Polarized Charge Dynamics of a Novel Charge Density Wave in Kagome FeGe

The kagome lattice, a hexagonal network of corner-sharing triangles, has been studied for over 70 years [1]. Its unique band structure features the coexistence of flat bands (FBs), Dirac crossings, and van Hove singularities (VHSs), making it an excellent platform for studying the variety of emergent quantum phases resulting from the complex interplay between geometry, topology, and electronic correlations. In the early days, research mainly focused on the geometric spin frustration, showing its great potential to realize quantum spin liquid states [2, 3, 4, 5]. Subsequently, a range of topological quantum states have been explored, such as Weyl fermions in Co₃Sn₂S₂ [6, 7, 8], Dirac fermions and flat bands in CoSn [9], and Chern gapped Dirac fermions in TbMn₆Sn₆ [10]. More recently, charge density wave (CDW) and unconventional superconductivity [11, 12, 13, 14], as well as other exotic quantum phenomena, including electronic nematicity [15], roton pair density wave [16], and giant anomalous Hall effect [17], have been reported in the non-magnetic kagome metals AV₃Sb₅ ($A=$ Cs, K, Rb).

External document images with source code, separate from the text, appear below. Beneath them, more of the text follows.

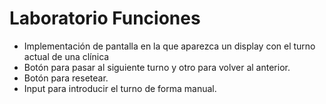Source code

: # Laboratorio Funciones

- Implementación de pantalla en la que aparezca un display con el turno actual de una clínica 
- Botón para pasar al siguiente turno y otro para volver al anterior.
- Botón para resetear.
- Input para introducir el turno de forma manual.
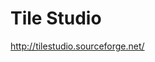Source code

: <!--
id: 183402162
link: http://kevinisom.info/post/183402162/tile-studio
slug: tile-studio
date: Wed Sep 09 2009 16:29:59 GMT+1200 (NZST)
raw: {"blog_name":"kevinisom","id":183402162,"post_url":"http://kevinisom.info/post/183402162/tile-studio","slug":"tile-studio","type":"link","date":"2009-09-09 04:29:59 GMT","timestamp":1252470599,"state":"published","format":"html","reblog_key":"k6dnCPWL","tags":[],"short_url":"http://tmblr.co/Zw68YyAxdwo","highlighted":[],"feed_item":"http://tilestudio.sourceforge.net/","from_feed_id":"650234","note_count":0,"title":"Tile Studio","url":"http://tilestudio.sourceforge.net/","description":""}
publish: 2009-09-09
tags: 
title: Tile Studio
-->


Tile Studio
===========

<http://tilestudio.sourceforge.net/>


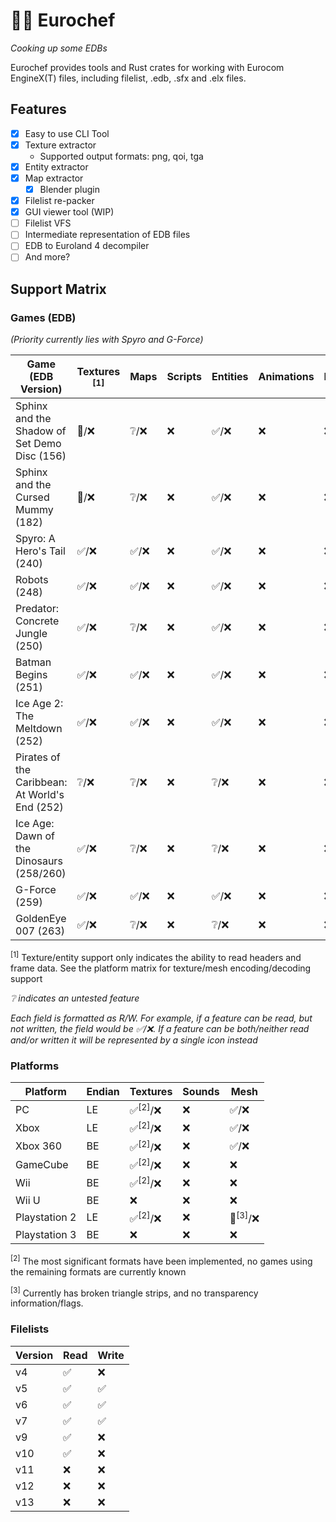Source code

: # 👨‍🍳 Eurochef

_Cooking up some EDBs_

Eurochef provides tools and Rust crates for working with Eurocom EngineX(T) files, including filelist, .edb, .sfx and .elx files.

## Features

* [x] Easy to use CLI Tool
* [x] Texture extractor
  * Supported output formats: png, qoi, tga
* [x] Entity extractor
* [x] Map extractor
  * [x] Blender plugin
* [x] Filelist re-packer
* [x] GUI viewer tool (WIP)
* [ ] Filelist VFS
* [ ] Intermediate representation of EDB files
* [ ] EDB to Euroland 4 decompiler
* [ ] And more?

## Support Matrix

### Games (EDB)

_(Priority currently lies with Spyro and G-Force)_

| Game (EDB Version)                             | Textures <sup>[1]</sup> | Maps | Scripts | Entities | Animations | Particles | Spreadsheets |
| ---------------------------------------------- | ----------------------- | ---- | ------- | -------- | ---------- | --------- | ------------ |
| Sphinx and the Shadow of Set Demo Disc (156)   | 🚧/❌                     | ❔/❌  | ❌       | ✅/❌      | ❌          | ❌         | ✅/❌          |
| Sphinx and the Cursed Mummy (182)              | 🚧/❌                     | ❔/❌  | ❌       | ✅/❌      | ❌          | ❌         | ✅/❌          |
| Spyro: A Hero's Tail (240)                     | ✅/❌                     | ✅/❌  | ❌       | ✅/❌      | ❌          | ❌         | ✅/❌          |
| Robots (248)                                   | ✅/❌                     | ✅/❌  | ❌       | ✅/❌      | ❌          | ❌         | ✅/❌          |
| Predator: Concrete Jungle (250)                | ✅/❌                     | ❔/❌  | ❌       | ✅/❌      | ❌          | ❌         | ✅/❌          |
| Batman Begins (251)                            | ✅/❌                     | ✅/❌  | ❌       | ✅/❌      | ❌          | ❌         | ✅/❌          |
| Ice Age 2: The Meltdown (252)                  | ✅/❌                     | ✅/❌  | ❌       | ✅/❌      | ❌          | ❌         | ✅/❌          |
| Pirates of the Caribbean: At World's End (252) | ❔/❌                     | ❔/❌  | ❌       | ❔/❌      | ❌          | ❌         | ✅/❌          |
| Ice Age: Dawn of the Dinosaurs (258/260)       | ✅/❌                     | ❔/❌  | ❌       | ❔/❌      | ❌          | ❌         | ✅/❌          |
| G-Force (259)                                  | ✅/❌                     | ✅/❌  | ❌       | ✅/❌      | ❌          | ❌         | ✅/❌          |
| GoldenEye 007 (263)                            | ✅/❌                     | ❔/❌  | ❌       | ❔/❌      | ❌          | ❌         | ✅/❌          |

<sup>[1]</sup> Texture/entity support only indicates the ability to read headers and frame data. See the platform matrix for texture/mesh encoding/decoding support

_❔ indicates an untested feature_

_Each field is formatted as R/W. For example, if a feature can be read, but not written, the field would be ✅/❌. If a feature can be both/neither read and/or written it will be represented by a single icon instead_

### Platforms

| Platform      | Endian | Textures          | Sounds | Mesh              |
| ------------- | ------ | ----------------- | ------ | ----------------- |
| PC            | LE     | ✅<sup>[2]</sup>/❌ | ❌      | ✅/❌               |
| Xbox          | LE     | ✅<sup>[2]</sup>/❌ | ❌      | ✅/❌               |
| Xbox 360      | BE     | ✅<sup>[2]</sup>/❌ | ❌      | ✅/❌               |
| GameCube      | BE     | ✅<sup>[2]</sup>/❌ | ❌      | ❌                 |
| Wii           | BE     | ✅<sup>[2]</sup>/❌ | ❌      | ❌                 |
| Wii U         | BE     | ❌                 | ❌      | ❌                 |
| Playstation 2 | LE     | ✅<sup>[2]</sup>/❌ | ❌      | 🚧<sup>[3]</sup>/❌ |
| Playstation 3 | BE     | ❌                 | ❌      | ❌                 |

<sup>[2]</sup> The most significant formats have been implemented, no games using the remaining formats are currently known

<sup>[3]</sup> Currently has broken triangle strips, and no transparency information/flags.

### Filelists

| Version | Read | Write |
| ------- | ---- | ----- |
| v4      | ✅    | ❌     |
| v5      | ✅    | ✅     |
| v6      | ✅    | ✅     |
| v7      | ✅    | ✅     |
| v9      | ✅    | ❌     |
| v10     | ✅    | ❌     |
| v11     | ❌    | ❌     |
| v12     | ❌    | ❌     |
| v13     | ❌    | ❌     |

<!-- ## Map extracting -->
<!-- TODO(cohae): Write this out into a guide on how to build/use CLI/GUI, not just for maps but also everything else -->
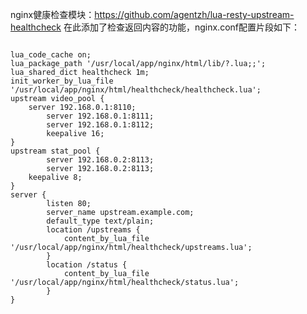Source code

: nginx健康检查模块：https://github.com/agentzh/lua-resty-upstream-healthcheck
在此添加了检查返回内容的功能，nginx.conf配置片段如下：
<pre><code>
lua_code_cache on;
lua_package_path '/usr/local/app/nginx/html/lib/?.lua;;';
lua_shared_dict healthcheck 1m;
init_worker_by_lua_file '/usr/local/app/nginx/html/healthcheck/healthcheck.lua';
upstream video_pool {
	server 192.168.0.1:8110;
     	server 192.168.0.1:8111;
      	server 192.168.0.1:8112;
    	keepalive 16;
}
upstream stat_pool {
     	server 192.168.0.2:8113;
     	server 192.168.0.2:8113;
   	keepalive 8;
}
server {
      	listen 80;
    	server_name upstream.example.com;
    	default_type text/plain;
     	location /upstreams {
     		content_by_lua_file '/usr/local/app/nginx/html/healthcheck/upstreams.lua';
      	}
    	location /status {
          	content_by_lua_file '/usr/local/app/nginx/html/healthcheck/status.lua';
    	}
}
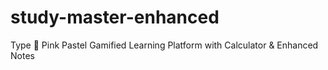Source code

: # study-master-enhanced
Type 🌸 Pink Pastel Gamified Learning Platform with Calculator &amp; Enhanced Notes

Generally, the discovered kagome materials can only host either magnetism or charge orders, owing to the large energy separation between the FBs and the vHSs. However, lately, a CDW order ($T_{\mathrm{CDW}}\simeq$ 100 K) has been found inside the antiferromagnetic (AFM) phase of kagome FeGe ($T_{N}\simeq$ 410 K) [18]. This CDW transition is associated with an increase of ordered magnetic moments [19], which demonstrates an intertwined nature of magnetism and charge order (CO) in FeGe, thus offering a unique opportunity to explore a novel CDW with magnetism. Currently, the origin of CDW in FeGe is still full of controversy [18, 19, 20, 21, 22, 23, 24, 25, 26, 27, 28, 26, 29, 30, 31, 32]. The nesting of VHSs at the M point and electron-phonon coupling were initially proposed to explain the formation of CDW [18, 19, 20], similar to AV₃Sb₅ [33, 34, 35, 36, 37, 38, 39, 40, 41]. However, Wu et al. found that the maximum nesting function of FeGe is at the K point instead of the M point, and suggested the key role of electronic correlations for CDW [21]. Additionally, electronic correlations induces a softening effect along the L-H direction in the calculated phonon spectrum of FeGe [29, 30, 31]. Furthermore, recent theoretical calculations and angle-resolved photoemission spectroscopy (ARPES) measurements in annealed samples support a new mechanism, in which the large dimerization partial Ge1-dimerization reduces the magnetic energy and leads to a stable $2\times 2\times 2$ CDW ground state [22, 23], in sharp contrast to AV₃Sb₅. Therefore, to clarify the origin of CDW in FeGe, a systematic study of charge dynamics across various electronic states or phases is essential.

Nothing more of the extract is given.